Exercise> Output every entry below exactly, without its pictures.

** Opening Data supplied block **

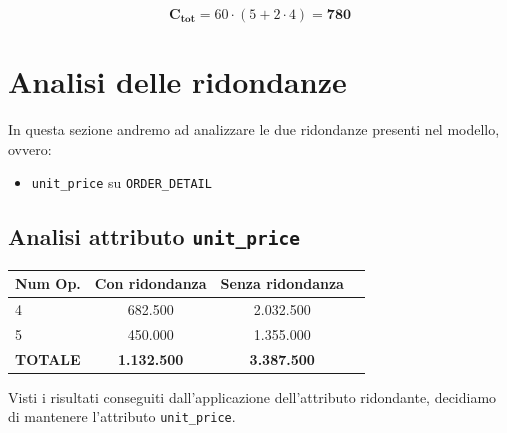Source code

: \documentclass[a4paper,12pt]{report}
\begin{document}
$$\mathbf{C_{tot}} = 60 \cdot (5 + 2 \cdot 4) = \mathbf{780}$$

\section{Analisi delle ridondanze}

In questa sezione andremo ad analizzare le due ridondanze presenti nel modello, ovvero:
\begin{itemize}
  \item \texttt{unit\_price} su \texttt{ORDER\_DETAIL}
\end{itemize}


\subsection{Analisi attributo \texttt{unit\_price}}

\begin{table}[H]
	\centering
	\begin{tabular}{|l|c|c|c|}
	\hline
	\textbf{Num Op.} & \textbf{Con ridondanza} & \textbf{Senza ridondanza} \\
	\hline
	4 & 682.500 & 2.032.500  \\
  \hline
	5 & 450.000 & 1.355.000 \\
  \hline
  \textbf{TOTALE} & \textbf{1.132.500} & \textbf{3.387.500} \\
  \hline
  \end{tabular}
\end{table}

Visti i risultati conseguiti dall'applicazione dell'attributo ridondante, decidiamo di mantenere l'attributo \texttt{unit\_price}.
\end{document}
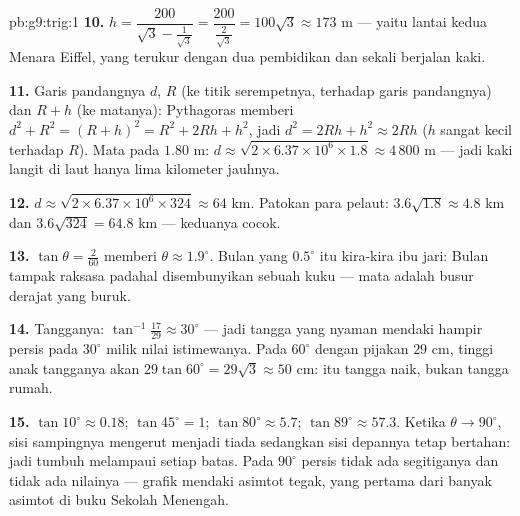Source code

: \begin{solution}{pb:g9:trig:1}
\textbf{10.} $h = \dfrac{200}{\sqrt3 - \frac{1}{\sqrt3}}
= \dfrac{200}{\frac{2}{\sqrt3}} = 100\sqrt3 \approx 173$ m ---
yaitu lantai kedua Menara Eiffel, yang terukur dengan dua pembidikan
dan sekali berjalan kaki.

\textbf{11.} Garis pandangnya $d$,  $R$ (ke titik
serempetnya,  terhadap garis pandangnya) dan $R + h$ (ke
matanya): Pythagoras memberi $d^2 + R^2 = (R + h)^2 = R^2 + 2Rh + h^2$,
jadi $d^2 = 2Rh + h^2 \approx 2Rh$ ($h$ sangat kecil terhadap $R$).
Mata pada $1.80$ m:
$d \approx \sqrt{2 \times 6.37 \times 10^6 \times 1.8}
\approx 4\,800$ m --- jadi kaki langit di laut hanya lima kilometer
jauhnya.

\textbf{12.} $d \approx \sqrt{2 \times 6.37 \times 10^6 \times
324} \approx 64$ km. Patokan para pelaut: $3.6\sqrt{1.8} \approx
4.8$ km dan $3.6\sqrt{324} = 64.8$ km --- keduanya cocok.

\textbf{13.} $\tan\theta = \frac{2}{60}$ memberi $\theta \approx
1.9^\circ$. Bulan yang $0.5^\circ$ itu kira-kira \emph{}
ibu jari: Bulan tampak raksasa padahal disembunyikan sebuah kuku
--- mata adalah busur derajat yang buruk.

\textbf{14.} Tangganya: $\tan^{-1}\frac{17}{29} \approx 30^\circ$
--- jadi tangga yang nyaman mendaki hampir persis pada
$30^\circ$ milik nilai istimewanya. Pada $60^\circ$ dengan pijakan
$29$ cm, tinggi anak tangganya akan $29\tan 60^\circ = 29\sqrt3 \approx
50$ cm: itu tangga naik, bukan tangga rumah.

\textbf{15.} $\tan 10^\circ \approx 0.18$;
$\tan 45^\circ = 1$; $\tan 80^\circ \approx 5.7$;
$\tan 89^\circ \approx 57.3$. Ketika $\theta \to 90^\circ$, sisi
sampingnya mengerut menjadi tiada sedangkan sisi
depannya tetap bertahan:
jadi  tumbuh melampaui setiap batas. Pada $90^\circ$
persis tidak ada segitiganya dan tidak ada nilainya --- grafik 
mendaki asimtot tegak, yang pertama dari banyak asimtot di buku
Sekolah Menengah.

\end{solution}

** Closing Data supplied block **

Response>
Source code

: \documentclass[a4paper,12pt]{report}
\begin{document}
$$\mathbf{C_{tot}} = 60 \cdot (5 + 2 \cdot 4) = \mathbf{780}$$

\section{Analisi delle ridondanze}

In questa sezione andremo ad analizzare le due ridondanze presenti nel modello, ovvero:
\begin{itemize}
  \item \texttt{unit\_price} su \texttt{ORDER\_DETAIL}
\end{itemize}


\subsection{Analisi attributo \texttt{unit\_price}}

\begin{table}[H]
	\centering
	\begin{tabular}{|l|c|c|c|}
	\hline
	\textbf{Num Op.} & \textbf{Con ridondanza} & \textbf{Senza ridondanza} \\
	\hline
	4 & 682.500 & 2.032.500  \\
  \hline
	5 & 450.000 & 1.355.000 \\
  \hline
  \textbf{TOTALE} & \textbf{1.132.500} & \textbf{3.387.500} \\
  \hline
  \end{tabular}
\end{table}

Visti i risultati conseguiti dall'applicazione dell'attributo ridondante, decidiamo di mantenere l'attributo \texttt{unit\_price}.
\end{document}
Source code

: \begin{solution}{pb:g9:trig:1}
\textbf{10.} $h = \dfrac{200}{\sqrt3 - \frac{1}{\sqrt3}}
= \dfrac{200}{\frac{2}{\sqrt3}} = 100\sqrt3 \approx 173$ m ---
yaitu lantai kedua Menara Eiffel, yang terukur dengan dua pembidikan
dan sekali berjalan kaki.

\textbf{11.} Garis pandangnya $d$,  $R$ (ke titik
serempetnya,  terhadap garis pandangnya) dan $R + h$ (ke
matanya): Pythagoras memberi $d^2 + R^2 = (R + h)^2 = R^2 + 2Rh + h^2$,
jadi $d^2 = 2Rh + h^2 \approx 2Rh$ ($h$ sangat kecil terhadap $R$).
Mata pada $1.80$ m:
$d \approx \sqrt{2 \times 6.37 \times 10^6 \times 1.8}
\approx 4\,800$ m --- jadi kaki langit di laut hanya lima kilometer
jauhnya.

\textbf{12.} $d \approx \sqrt{2 \times 6.37 \times 10^6 \times
324} \approx 64$ km. Patokan para pelaut: $3.6\sqrt{1.8} \approx
4.8$ km dan $3.6\sqrt{324} = 64.8$ km --- keduanya cocok.

\textbf{13.} $\tan\theta = \frac{2}{60}$ memberi $\theta \approx
1.9^\circ$. Bulan yang $0.5^\circ$ itu kira-kira \emph{}
ibu jari: Bulan tampak raksasa padahal disembunyikan sebuah kuku
--- mata adalah busur derajat yang buruk.

\textbf{14.} Tangganya: $\tan^{-1}\frac{17}{29} \approx 30^\circ$
--- jadi tangga yang nyaman mendaki hampir persis pada
$30^\circ$ milik nilai istimewanya. Pada $60^\circ$ dengan pijakan
$29$ cm, tinggi anak tangganya akan $29\tan 60^\circ = 29\sqrt3 \approx
50$ cm: itu tangga naik, bukan tangga rumah.

\textbf{15.} $\tan 10^\circ \approx 0.18$;
$\tan 45^\circ = 1$; $\tan 80^\circ \approx 5.7$;
$\tan 89^\circ \approx 57.3$. Ketika $\theta \to 90^\circ$, sisi
sampingnya mengerut menjadi tiada sedangkan sisi
depannya tetap bertahan:
jadi  tumbuh melampaui setiap batas. Pada $90^\circ$
persis tidak ada segitiganya dan tidak ada nilainya --- grafik 
mendaki asimtot tegak, yang pertama dari banyak asimtot di buku
Sekolah Menengah.

\end{solution}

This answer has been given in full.